- Помоги. Помоги мне. О Боже, мне так жаль. Я хочу домой. Я сделаю все, только отпусти меня домой, - eе голос был едва громче шепота.
Она повторяла одни и те же молитвы в течение нескольких дней, сначала крича их на вялые стены и своих враждебных мучителей, пока ее голосовые связки не отказали, и крики не превратились в хриплый писк.
Прутья клетки были горячими. Кусочки ее кожи прилипали к ним, шипя и чернея там, где она прислонялась к ним в изнеможении. Ей не давали спать; вечная усталость была частью ее мучений. Сон был роскошью благословенных. Глория была проклятой.
Голова Глории свесилась между колен от давления обжигающе горячей крышки клетки, давящей на шейные позвонки, клеймя полосы на затылке, и от веса ужасного ожерелья, застывшего на ее шее.
Это был толстый железный ошейник, увешанный крошечными гниющими трупами... эмбрионами. Еще одно оскорбление. Шесть. Каждый из них имел свой размер, представляющий триместр, в котором они были прерваны. Нежелательная беременность была несчастливым профессиональным риском. Глория чувствовала зловонный запах разлагающейся плоти, но также чувствовала биение их сердец, бьющихся у них в груди. Их крошечные ручки и рты нащупывали ее соски, изголодавшись по пище. Каким-то образом они были живы, хоть и явно гнили. От их прикосновений у Глории по коже побегали мурашки.
Она понятия не имела, как долго пробыла в своей камере. Казалось, прошли дни. Ее голова была покрыта каким-то мешком из звериной кожи, туго затянутым вокруг горла бечевкой. В его потном животном мускусе она чувствовала запах боли и страха, в котором животное умерло. Если бы он умер. Возможно, в этом месте животные жили без своей кожи; грубые мышцы и нервы подвергались жестокости Aда. Так же, как ее собственная душа лежала обнаженной и беззащитной.
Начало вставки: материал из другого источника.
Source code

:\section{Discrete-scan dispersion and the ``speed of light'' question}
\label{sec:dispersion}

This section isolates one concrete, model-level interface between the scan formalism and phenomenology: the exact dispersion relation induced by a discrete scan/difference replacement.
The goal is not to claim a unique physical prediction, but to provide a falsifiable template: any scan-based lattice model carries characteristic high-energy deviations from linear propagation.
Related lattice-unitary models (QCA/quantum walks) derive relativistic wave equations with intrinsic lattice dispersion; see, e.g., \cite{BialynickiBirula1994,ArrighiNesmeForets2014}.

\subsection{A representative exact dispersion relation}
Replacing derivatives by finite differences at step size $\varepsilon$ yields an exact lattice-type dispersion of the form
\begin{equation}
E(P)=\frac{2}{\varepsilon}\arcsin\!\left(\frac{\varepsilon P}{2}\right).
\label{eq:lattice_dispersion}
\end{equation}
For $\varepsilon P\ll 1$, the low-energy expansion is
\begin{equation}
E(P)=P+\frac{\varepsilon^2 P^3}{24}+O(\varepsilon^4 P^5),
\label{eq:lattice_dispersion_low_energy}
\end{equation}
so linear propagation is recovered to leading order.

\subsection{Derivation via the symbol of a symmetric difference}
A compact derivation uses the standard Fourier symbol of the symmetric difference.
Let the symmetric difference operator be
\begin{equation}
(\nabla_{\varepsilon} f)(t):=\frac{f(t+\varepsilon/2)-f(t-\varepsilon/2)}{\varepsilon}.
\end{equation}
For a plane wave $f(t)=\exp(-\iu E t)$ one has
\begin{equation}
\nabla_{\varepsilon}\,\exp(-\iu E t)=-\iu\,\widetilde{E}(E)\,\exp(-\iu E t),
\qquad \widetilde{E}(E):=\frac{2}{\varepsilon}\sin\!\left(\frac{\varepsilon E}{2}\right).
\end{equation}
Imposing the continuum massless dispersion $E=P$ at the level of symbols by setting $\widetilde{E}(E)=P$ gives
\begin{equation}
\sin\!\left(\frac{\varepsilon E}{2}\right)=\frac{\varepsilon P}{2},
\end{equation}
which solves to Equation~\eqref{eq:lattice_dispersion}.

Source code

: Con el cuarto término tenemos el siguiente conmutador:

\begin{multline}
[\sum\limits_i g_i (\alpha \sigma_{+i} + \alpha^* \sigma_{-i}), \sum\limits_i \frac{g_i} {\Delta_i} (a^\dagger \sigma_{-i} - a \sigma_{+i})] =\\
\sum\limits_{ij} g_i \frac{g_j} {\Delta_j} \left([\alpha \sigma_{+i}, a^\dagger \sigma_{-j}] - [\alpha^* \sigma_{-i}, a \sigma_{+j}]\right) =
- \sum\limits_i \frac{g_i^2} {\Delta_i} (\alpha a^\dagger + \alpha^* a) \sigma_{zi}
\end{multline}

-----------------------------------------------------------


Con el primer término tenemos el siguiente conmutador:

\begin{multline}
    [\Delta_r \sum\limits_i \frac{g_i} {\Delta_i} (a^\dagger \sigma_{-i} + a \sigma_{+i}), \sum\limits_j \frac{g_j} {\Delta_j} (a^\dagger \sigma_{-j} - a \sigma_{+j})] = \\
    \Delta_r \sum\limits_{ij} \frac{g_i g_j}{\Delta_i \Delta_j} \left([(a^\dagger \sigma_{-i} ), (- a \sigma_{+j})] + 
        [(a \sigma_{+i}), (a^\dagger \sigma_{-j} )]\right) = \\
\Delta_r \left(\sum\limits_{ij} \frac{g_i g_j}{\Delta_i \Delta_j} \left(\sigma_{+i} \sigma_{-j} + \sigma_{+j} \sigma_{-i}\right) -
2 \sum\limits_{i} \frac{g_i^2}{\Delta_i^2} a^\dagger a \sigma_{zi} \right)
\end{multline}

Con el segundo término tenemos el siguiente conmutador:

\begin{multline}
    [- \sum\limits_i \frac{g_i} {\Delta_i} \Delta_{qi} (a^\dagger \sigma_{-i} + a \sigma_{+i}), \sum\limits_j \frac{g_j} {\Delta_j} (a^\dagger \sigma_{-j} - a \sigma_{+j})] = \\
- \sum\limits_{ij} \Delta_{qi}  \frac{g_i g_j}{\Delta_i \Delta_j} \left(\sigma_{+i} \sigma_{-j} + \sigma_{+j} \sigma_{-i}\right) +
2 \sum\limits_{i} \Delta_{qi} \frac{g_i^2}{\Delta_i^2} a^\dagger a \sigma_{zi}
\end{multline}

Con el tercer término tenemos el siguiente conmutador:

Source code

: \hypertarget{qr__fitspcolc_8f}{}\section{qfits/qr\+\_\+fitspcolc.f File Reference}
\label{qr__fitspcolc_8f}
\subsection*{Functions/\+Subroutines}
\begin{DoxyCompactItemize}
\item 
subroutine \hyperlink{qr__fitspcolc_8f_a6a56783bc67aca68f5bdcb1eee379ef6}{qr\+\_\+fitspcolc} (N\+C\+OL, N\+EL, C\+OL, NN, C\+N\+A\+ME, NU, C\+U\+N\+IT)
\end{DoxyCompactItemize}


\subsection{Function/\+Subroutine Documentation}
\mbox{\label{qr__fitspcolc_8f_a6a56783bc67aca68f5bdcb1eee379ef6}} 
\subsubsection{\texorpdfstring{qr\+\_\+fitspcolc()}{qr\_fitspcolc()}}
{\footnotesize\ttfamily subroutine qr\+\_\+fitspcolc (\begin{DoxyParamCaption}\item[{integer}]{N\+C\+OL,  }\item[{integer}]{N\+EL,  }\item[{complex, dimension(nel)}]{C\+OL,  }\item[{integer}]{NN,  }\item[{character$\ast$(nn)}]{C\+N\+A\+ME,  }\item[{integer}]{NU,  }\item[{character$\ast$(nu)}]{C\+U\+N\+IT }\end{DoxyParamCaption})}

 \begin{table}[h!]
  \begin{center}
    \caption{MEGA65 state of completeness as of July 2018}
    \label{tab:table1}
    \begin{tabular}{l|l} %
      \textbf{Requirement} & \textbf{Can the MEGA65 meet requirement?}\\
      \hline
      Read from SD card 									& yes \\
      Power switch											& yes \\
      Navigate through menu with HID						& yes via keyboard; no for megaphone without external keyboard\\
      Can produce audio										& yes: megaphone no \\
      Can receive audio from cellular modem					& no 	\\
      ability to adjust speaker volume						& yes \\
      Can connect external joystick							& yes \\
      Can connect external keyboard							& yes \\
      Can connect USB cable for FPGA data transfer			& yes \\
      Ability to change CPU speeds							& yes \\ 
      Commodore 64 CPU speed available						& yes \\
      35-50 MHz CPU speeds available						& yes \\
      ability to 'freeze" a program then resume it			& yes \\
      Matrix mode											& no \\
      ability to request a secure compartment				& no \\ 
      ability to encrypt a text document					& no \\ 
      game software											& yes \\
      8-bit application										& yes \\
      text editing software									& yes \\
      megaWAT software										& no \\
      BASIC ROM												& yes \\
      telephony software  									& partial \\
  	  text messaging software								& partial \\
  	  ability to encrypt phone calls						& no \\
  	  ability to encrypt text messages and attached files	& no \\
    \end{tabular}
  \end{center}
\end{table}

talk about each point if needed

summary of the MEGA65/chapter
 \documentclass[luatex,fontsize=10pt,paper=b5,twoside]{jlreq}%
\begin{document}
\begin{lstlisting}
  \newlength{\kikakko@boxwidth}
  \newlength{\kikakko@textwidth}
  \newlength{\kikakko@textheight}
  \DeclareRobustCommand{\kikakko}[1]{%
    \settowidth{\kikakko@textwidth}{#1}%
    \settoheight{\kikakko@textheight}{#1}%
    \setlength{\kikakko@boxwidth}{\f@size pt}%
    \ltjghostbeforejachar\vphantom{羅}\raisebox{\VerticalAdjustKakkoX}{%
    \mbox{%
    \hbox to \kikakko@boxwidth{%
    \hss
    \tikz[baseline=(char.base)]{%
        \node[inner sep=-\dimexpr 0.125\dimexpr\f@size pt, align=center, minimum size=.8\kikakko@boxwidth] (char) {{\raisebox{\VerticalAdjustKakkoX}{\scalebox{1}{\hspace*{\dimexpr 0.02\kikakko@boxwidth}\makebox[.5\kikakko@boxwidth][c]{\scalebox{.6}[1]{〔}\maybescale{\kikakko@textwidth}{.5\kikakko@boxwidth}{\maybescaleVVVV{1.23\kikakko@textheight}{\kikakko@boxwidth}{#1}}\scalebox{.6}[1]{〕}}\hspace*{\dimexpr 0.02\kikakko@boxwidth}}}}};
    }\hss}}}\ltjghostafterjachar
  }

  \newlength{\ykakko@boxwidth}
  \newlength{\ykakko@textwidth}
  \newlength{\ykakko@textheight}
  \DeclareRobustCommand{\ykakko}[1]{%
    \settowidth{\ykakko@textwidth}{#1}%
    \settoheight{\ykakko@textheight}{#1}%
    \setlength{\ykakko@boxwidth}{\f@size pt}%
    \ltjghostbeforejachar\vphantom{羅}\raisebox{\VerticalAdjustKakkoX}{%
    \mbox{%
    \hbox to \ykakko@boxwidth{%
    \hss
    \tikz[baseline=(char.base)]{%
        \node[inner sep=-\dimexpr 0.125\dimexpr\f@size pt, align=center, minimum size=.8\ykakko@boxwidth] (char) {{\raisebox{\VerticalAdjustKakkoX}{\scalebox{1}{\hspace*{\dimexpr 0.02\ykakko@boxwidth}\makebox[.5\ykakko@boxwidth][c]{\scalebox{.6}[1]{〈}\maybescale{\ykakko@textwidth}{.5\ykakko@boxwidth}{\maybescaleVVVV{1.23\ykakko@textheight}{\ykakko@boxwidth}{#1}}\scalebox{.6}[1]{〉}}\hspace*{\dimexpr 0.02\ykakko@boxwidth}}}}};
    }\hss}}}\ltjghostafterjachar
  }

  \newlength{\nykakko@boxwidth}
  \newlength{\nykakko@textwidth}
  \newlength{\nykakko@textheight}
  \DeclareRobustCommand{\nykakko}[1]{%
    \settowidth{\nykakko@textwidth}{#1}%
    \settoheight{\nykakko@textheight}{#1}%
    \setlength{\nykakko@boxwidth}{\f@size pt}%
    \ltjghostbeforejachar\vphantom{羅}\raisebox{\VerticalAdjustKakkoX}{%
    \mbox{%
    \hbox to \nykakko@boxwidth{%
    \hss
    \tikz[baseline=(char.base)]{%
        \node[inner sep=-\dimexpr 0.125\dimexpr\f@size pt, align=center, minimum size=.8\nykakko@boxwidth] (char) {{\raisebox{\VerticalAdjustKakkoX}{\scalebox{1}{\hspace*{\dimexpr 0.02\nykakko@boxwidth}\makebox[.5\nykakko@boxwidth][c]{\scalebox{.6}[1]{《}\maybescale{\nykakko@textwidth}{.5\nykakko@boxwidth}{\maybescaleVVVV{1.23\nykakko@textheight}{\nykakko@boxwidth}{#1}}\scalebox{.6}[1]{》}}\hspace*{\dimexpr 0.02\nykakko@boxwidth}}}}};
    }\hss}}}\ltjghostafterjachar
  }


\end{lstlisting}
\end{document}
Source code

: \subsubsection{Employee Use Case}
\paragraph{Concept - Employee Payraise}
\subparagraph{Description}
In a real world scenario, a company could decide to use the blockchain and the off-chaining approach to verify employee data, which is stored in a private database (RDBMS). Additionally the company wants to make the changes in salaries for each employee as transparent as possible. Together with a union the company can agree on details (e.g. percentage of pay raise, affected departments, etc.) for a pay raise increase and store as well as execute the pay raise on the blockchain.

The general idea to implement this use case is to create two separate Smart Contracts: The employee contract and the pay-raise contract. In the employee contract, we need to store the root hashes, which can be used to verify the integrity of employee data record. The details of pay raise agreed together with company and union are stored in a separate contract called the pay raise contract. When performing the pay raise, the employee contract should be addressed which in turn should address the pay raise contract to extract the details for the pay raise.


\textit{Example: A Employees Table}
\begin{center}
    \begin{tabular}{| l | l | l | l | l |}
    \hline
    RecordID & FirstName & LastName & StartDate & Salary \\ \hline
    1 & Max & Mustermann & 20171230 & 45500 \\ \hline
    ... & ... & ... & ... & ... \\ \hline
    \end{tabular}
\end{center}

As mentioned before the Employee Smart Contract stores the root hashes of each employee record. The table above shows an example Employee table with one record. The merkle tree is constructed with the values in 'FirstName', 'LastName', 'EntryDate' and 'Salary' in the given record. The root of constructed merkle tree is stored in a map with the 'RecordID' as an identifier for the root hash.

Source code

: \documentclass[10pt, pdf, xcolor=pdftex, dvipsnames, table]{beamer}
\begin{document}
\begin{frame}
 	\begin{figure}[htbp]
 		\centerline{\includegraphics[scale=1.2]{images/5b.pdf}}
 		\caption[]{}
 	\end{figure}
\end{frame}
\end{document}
Когда она проснулась в темноте с мешком на голове и сложенным почти пополам телом, она закричала от ужаса, полагая, что задохнется. Ей казалось, что она чувствует, как ее собственное дыхание возвращается к ее лицу. Но Глория не дышала. Она была мертва. А там, где она была, не хватило бы кислорода, чтобы дышать даже без мешка на голове. Пламя поглощало кислород, вдыхая только углекислый газ обратно в разреженную загрязненную атмосферу. Легкие Глории по привычке расширились и сжались. Она больше не нуждалась в кислороде, чтобы питать свое тело.
Веки Глории слиплись от слез; она все еще не спала. Ни разу с тех пор, как она проснулась в своей клетке, ей не давали спать. Всякий раз, когда она дремала, ее хлестали кнутом или кололи раскаленным металлом. Резкий голос ее демонического любовника выкрикивал приказы, слюна слетала с его губ и покрывала ее своими мерзкими брызгами. Иногда он ворковал тихо и соблазнительно, а затем скользил своим огромным членом между прутьями клетки и мастурбировал на нее. Иногда он мочился или испражнялся на нее. Густая ядовитая слизь его экскрементов покрывала ее кожу коркой скорлупы. Она была благодарна за мешок над головой. Это, по крайней мере, давало ее лицу некоторую защиту.
Глория не могла вспомнить, как долго она гнила в этой клетке, прежде чем мешок наконец сняли с ее головы. Сколько времени прошло до того дня, когда демон выпустил ее из клетки, чтобы изнасиловать. Как ее облегчение от того, что она смогла размять затекшие измученные суставы, превратилось в ужас, когда существо напало на нее, разрывая ее внутренности, трахая ее часами, пока ее тело не сломалось и не истекло кровью. Затем бросил ее обратно в клетку, чтобы дождаться, пока она заживет, чтобы он мог снова сломать ее. Как только это началось, казалось, что это продолжается вечно. Она больше не могла отличать первый толчок монстра в ее разорванное влагалище от последнего.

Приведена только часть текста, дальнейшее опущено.